> **The task**: Would you print the records below word for word, without the pictures?

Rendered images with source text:
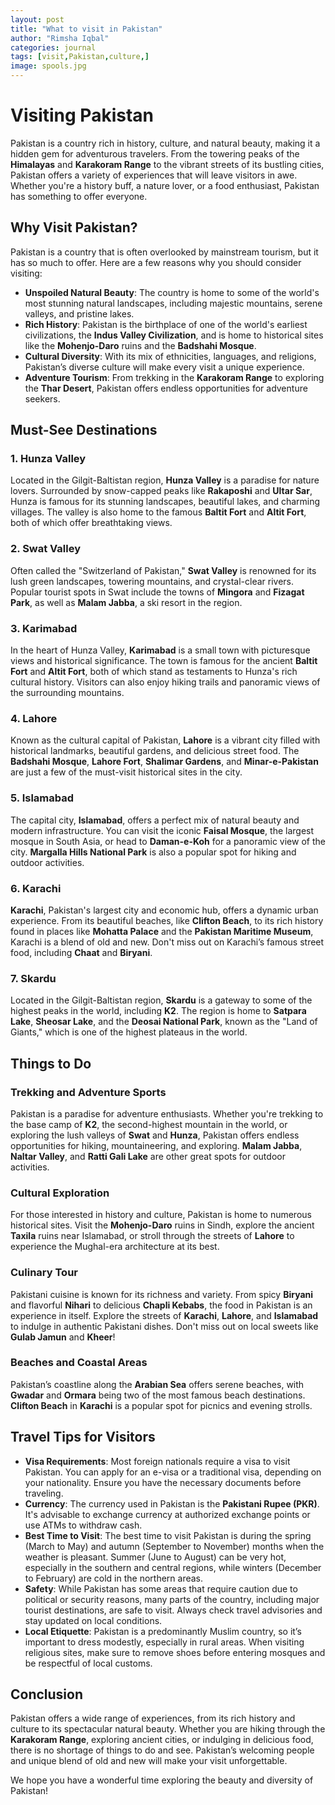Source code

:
 ```yaml
---
layout: post
title: "What to visit in Pakistan"
author: "Rimsha Iqbal"
categories: journal
tags: [visit,Pakistan,culture,]
image: spools.jpg
---
```


# Visiting Pakistan

Pakistan is a country rich in history, culture, and natural beauty, making it a hidden gem for adventurous travelers. From the towering peaks of the **Himalayas** and **Karakoram Range** to the vibrant streets of its bustling cities, Pakistan offers a variety of experiences that will leave visitors in awe. Whether you're a history buff, a nature lover, or a food enthusiast, Pakistan has something to offer everyone.

## Why Visit Pakistan?

Pakistan is a country that is often overlooked by mainstream tourism, but it has so much to offer. Here are a few reasons why you should consider visiting:

- **Unspoiled Natural Beauty**: The country is home to some of the world's most stunning natural landscapes, including majestic mountains, serene valleys, and pristine lakes.
- **Rich History**: Pakistan is the birthplace of one of the world's earliest civilizations, the **Indus Valley Civilization**, and is home to historical sites like the **Mohenjo-Daro** ruins and the **Badshahi Mosque**.
- **Cultural Diversity**: With its mix of ethnicities, languages, and religions, Pakistan’s diverse culture will make every visit a unique experience.
- **Adventure Tourism**: From trekking in the **Karakoram Range** to exploring the **Thar Desert**, Pakistan offers endless opportunities for adventure seekers.

## Must-See Destinations

### 1. **Hunza Valley**
Located in the Gilgit-Baltistan region, **Hunza Valley** is a paradise for nature lovers. Surrounded by snow-capped peaks like **Rakaposhi** and **Ultar Sar**, Hunza is famous for its stunning landscapes, beautiful lakes, and charming villages. The valley is also home to the famous **Baltit Fort** and **Altit Fort**, both of which offer breathtaking views.

### 2. **Swat Valley**
Often called the "Switzerland of Pakistan," **Swat Valley** is renowned for its lush green landscapes, towering mountains, and crystal-clear rivers. Popular tourist spots in Swat include the towns of **Mingora** and **Fizagat Park**, as well as **Malam Jabba**, a ski resort in the region.

### 3. **Karimabad**
In the heart of Hunza Valley, **Karimabad** is a small town with picturesque views and historical significance. The town is famous for the ancient **Baltit Fort** and **Altit Fort**, both of which stand as testaments to Hunza's rich cultural history. Visitors can also enjoy hiking trails and panoramic views of the surrounding mountains.

### 4. **Lahore**
Known as the cultural capital of Pakistan, **Lahore** is a vibrant city filled with historical landmarks, beautiful gardens, and delicious street food. The **Badshahi Mosque**, **Lahore Fort**, **Shalimar Gardens**, and **Minar-e-Pakistan** are just a few of the must-visit historical sites in the city.

### 5. **Islamabad**
The capital city, **Islamabad**, offers a perfect mix of natural beauty and modern infrastructure. You can visit the iconic **Faisal Mosque**, the largest mosque in South Asia, or head to **Daman-e-Koh** for a panoramic view of the city. **Margalla Hills National Park** is also a popular spot for hiking and outdoor activities.

### 6. **Karachi**
**Karachi**, Pakistan's largest city and economic hub, offers a dynamic urban experience. From its beautiful beaches, like **Clifton Beach**, to its rich history found in places like **Mohatta Palace** and the **Pakistan Maritime Museum**, Karachi is a blend of old and new. Don't miss out on Karachi’s famous street food, including **Chaat** and **Biryani**.

### 7. **Skardu**
Located in the Gilgit-Baltistan region, **Skardu** is a gateway to some of the highest peaks in the world, including **K2**. The region is home to **Satpara Lake**, **Sheosar Lake**, and the **Deosai National Park**, known as the "Land of Giants," which is one of the highest plateaus in the world.

## Things to Do

### Trekking and Adventure Sports
Pakistan is a paradise for adventure enthusiasts. Whether you're trekking to the base camp of **K2**, the second-highest mountain in the world, or exploring the lush valleys of **Swat** and **Hunza**, Pakistan offers endless opportunities for hiking, mountaineering, and exploring. **Malam Jabba**, **Naltar Valley**, and **Ratti Gali Lake** are other great spots for outdoor activities.

### Cultural Exploration
For those interested in history and culture, Pakistan is home to numerous historical sites. Visit the **Mohenjo-Daro** ruins in Sindh, explore the ancient **Taxila** ruins near Islamabad, or stroll through the streets of **Lahore** to experience the Mughal-era architecture at its best.

### Culinary Tour
Pakistani cuisine is known for its richness and variety. From spicy **Biryani** and flavorful **Nihari** to delicious **Chapli Kebabs**, the food in Pakistan is an experience in itself. Explore the streets of **Karachi**, **Lahore**, and **Islamabad** to indulge in authentic Pakistani dishes. Don't miss out on local sweets like **Gulab Jamun** and **Kheer**!

### Beaches and Coastal Areas
Pakistan’s coastline along the **Arabian Sea** offers serene beaches, with **Gwadar** and **Ormara** being two of the most famous beach destinations. **Clifton Beach** in **Karachi** is a popular spot for picnics and evening strolls.

## Travel Tips for Visitors

- **Visa Requirements**: Most foreign nationals require a visa to visit Pakistan. You can apply for an e-visa or a traditional visa, depending on your nationality. Ensure you have the necessary documents before traveling.
- **Currency**: The currency used in Pakistan is the **Pakistani Rupee (PKR)**. It's advisable to exchange currency at authorized exchange points or use ATMs to withdraw cash.
- **Best Time to Visit**: The best time to visit Pakistan is during the spring (March to May) and autumn (September to November) months when the weather is pleasant. Summer (June to August) can be very hot, especially in the southern and central regions, while winters (December to February) are cold in the northern areas.
- **Safety**: While Pakistan has some areas that require caution due to political or security reasons, many parts of the country, including major tourist destinations, are safe to visit. Always check travel advisories and stay updated on local conditions.
- **Local Etiquette**: Pakistan is a predominantly Muslim country, so it’s important to dress modestly, especially in rural areas. When visiting religious sites, make sure to remove shoes before entering mosques and be respectful of local customs.

## Conclusion

Pakistan offers a wide range of experiences, from its rich history and culture to its spectacular natural beauty. Whether you are hiking through the **Karakoram Range**, exploring ancient cities, or indulging in delicious food, there is no shortage of things to do and see. Pakistan’s welcoming people and unique blend of old and new will make your visit unforgettable.

We hope you have a wonderful time exploring the beauty and diversity of Pakistan!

> **Solution to the exercise**:
Source code

:
 ```yaml
---
layout: post
title: "What to visit in Pakistan"
author: "Rimsha Iqbal"
categories: journal
tags: [visit,Pakistan,culture,]
image: spools.jpg
---
```


# Visiting Pakistan

Pakistan is a country rich in history, culture, and natural beauty, making it a hidden gem for adventurous travelers. From the towering peaks of the **Himalayas** and **Karakoram Range** to the vibrant streets of its bustling cities, Pakistan offers a variety of experiences that will leave visitors in awe. Whether you're a history buff, a nature lover, or a food enthusiast, Pakistan has something to offer everyone.

## Why Visit Pakistan?

Pakistan is a country that is often overlooked by mainstream tourism, but it has so much to offer. Here are a few reasons why you should consider visiting:

- **Unspoiled Natural Beauty**: The country is home to some of the world's most stunning natural landscapes, including majestic mountains, serene valleys, and pristine lakes.
- **Rich History**: Pakistan is the birthplace of one of the world's earliest civilizations, the **Indus Valley Civilization**, and is home to historical sites like the **Mohenjo-Daro** ruins and the **Badshahi Mosque**.
- **Cultural Diversity**: With its mix of ethnicities, languages, and religions, Pakistan’s diverse culture will make every visit a unique experience.
- **Adventure Tourism**: From trekking in the **Karakoram Range** to exploring the **Thar Desert**, Pakistan offers endless opportunities for adventure seekers.

## Must-See Destinations

### 1. **Hunza Valley**
Located in the Gilgit-Baltistan region, **Hunza Valley** is a paradise for nature lovers. Surrounded by snow-capped peaks like **Rakaposhi** and **Ultar Sar**, Hunza is famous for its stunning landscapes, beautiful lakes, and charming villages. The valley is also home to the famous **Baltit Fort** and **Altit Fort**, both of which offer breathtaking views.

### 2. **Swat Valley**
Often called the "Switzerland of Pakistan," **Swat Valley** is renowned for its lush green landscapes, towering mountains, and crystal-clear rivers. Popular tourist spots in Swat include the towns of **Mingora** and **Fizagat Park**, as well as **Malam Jabba**, a ski resort in the region.

### 3. **Karimabad**
In the heart of Hunza Valley, **Karimabad** is a small town with picturesque views and historical significance. The town is famous for the ancient **Baltit Fort** and **Altit Fort**, both of which stand as testaments to Hunza's rich cultural history. Visitors can also enjoy hiking trails and panoramic views of the surrounding mountains.

### 4. **Lahore**
Known as the cultural capital of Pakistan, **Lahore** is a vibrant city filled with historical landmarks, beautiful gardens, and delicious street food. The **Badshahi Mosque**, **Lahore Fort**, **Shalimar Gardens**, and **Minar-e-Pakistan** are just a few of the must-visit historical sites in the city.

### 5. **Islamabad**
The capital city, **Islamabad**, offers a perfect mix of natural beauty and modern infrastructure. You can visit the iconic **Faisal Mosque**, the largest mosque in South Asia, or head to **Daman-e-Koh** for a panoramic view of the city. **Margalla Hills National Park** is also a popular spot for hiking and outdoor activities.

### 6. **Karachi**
**Karachi**, Pakistan's largest city and economic hub, offers a dynamic urban experience. From its beautiful beaches, like **Clifton Beach**, to its rich history found in places like **Mohatta Palace** and the **Pakistan Maritime Museum**, Karachi is a blend of old and new. Don't miss out on Karachi’s famous street food, including **Chaat** and **Biryani**.

### 7. **Skardu**
Located in the Gilgit-Baltistan region, **Skardu** is a gateway to some of the highest peaks in the world, including **K2**. The region is home to **Satpara Lake**, **Sheosar Lake**, and the **Deosai National Park**, known as the "Land of Giants," which is one of the highest plateaus in the world.

## Things to Do

### Trekking and Adventure Sports
Pakistan is a paradise for adventure enthusiasts. Whether you're trekking to the base camp of **K2**, the second-highest mountain in the world, or exploring the lush valleys of **Swat** and **Hunza**, Pakistan offers endless opportunities for hiking, mountaineering, and exploring. **Malam Jabba**, **Naltar Valley**, and **Ratti Gali Lake** are other great spots for outdoor activities.

### Cultural Exploration
For those interested in history and culture, Pakistan is home to numerous historical sites. Visit the **Mohenjo-Daro** ruins in Sindh, explore the ancient **Taxila** ruins near Islamabad, or stroll through the streets of **Lahore** to experience the Mughal-era architecture at its best.

### Culinary Tour
Pakistani cuisine is known for its richness and variety. From spicy **Biryani** and flavorful **Nihari** to delicious **Chapli Kebabs**, the food in Pakistan is an experience in itself. Explore the streets of **Karachi**, **Lahore**, and **Islamabad** to indulge in authentic Pakistani dishes. Don't miss out on local sweets like **Gulab Jamun** and **Kheer**!

### Beaches and Coastal Areas
Pakistan’s coastline along the **Arabian Sea** offers serene beaches, with **Gwadar** and **Ormara** being two of the most famous beach destinations. **Clifton Beach** in **Karachi** is a popular spot for picnics and evening strolls.

## Travel Tips for Visitors

- **Visa Requirements**: Most foreign nationals require a visa to visit Pakistan. You can apply for an e-visa or a traditional visa, depending on your nationality. Ensure you have the necessary documents before traveling.
- **Currency**: The currency used in Pakistan is the **Pakistani Rupee (PKR)**. It's advisable to exchange currency at authorized exchange points or use ATMs to withdraw cash.
- **Best Time to Visit**: The best time to visit Pakistan is during the spring (March to May) and autumn (September to November) months when the weather is pleasant. Summer (June to August) can be very hot, especially in the southern and central regions, while winters (December to February) are cold in the northern areas.
- **Safety**: While Pakistan has some areas that require caution due to political or security reasons, many parts of the country, including major tourist destinations, are safe to visit. Always check travel advisories and stay updated on local conditions.
- **Local Etiquette**: Pakistan is a predominantly Muslim country, so it’s important to dress modestly, especially in rural areas. When visiting religious sites, make sure to remove shoes before entering mosques and be respectful of local customs.

## Conclusion

Pakistan offers a wide range of experiences, from its rich history and culture to its spectacular natural beauty. Whether you are hiking through the **Karakoram Range**, exploring ancient cities, or indulging in delicious food, there is no shortage of things to do and see. Pakistan’s welcoming people and unique blend of old and new will make your visit unforgettable.

We hope you have a wonderful time exploring the beauty and diversity of Pakistan!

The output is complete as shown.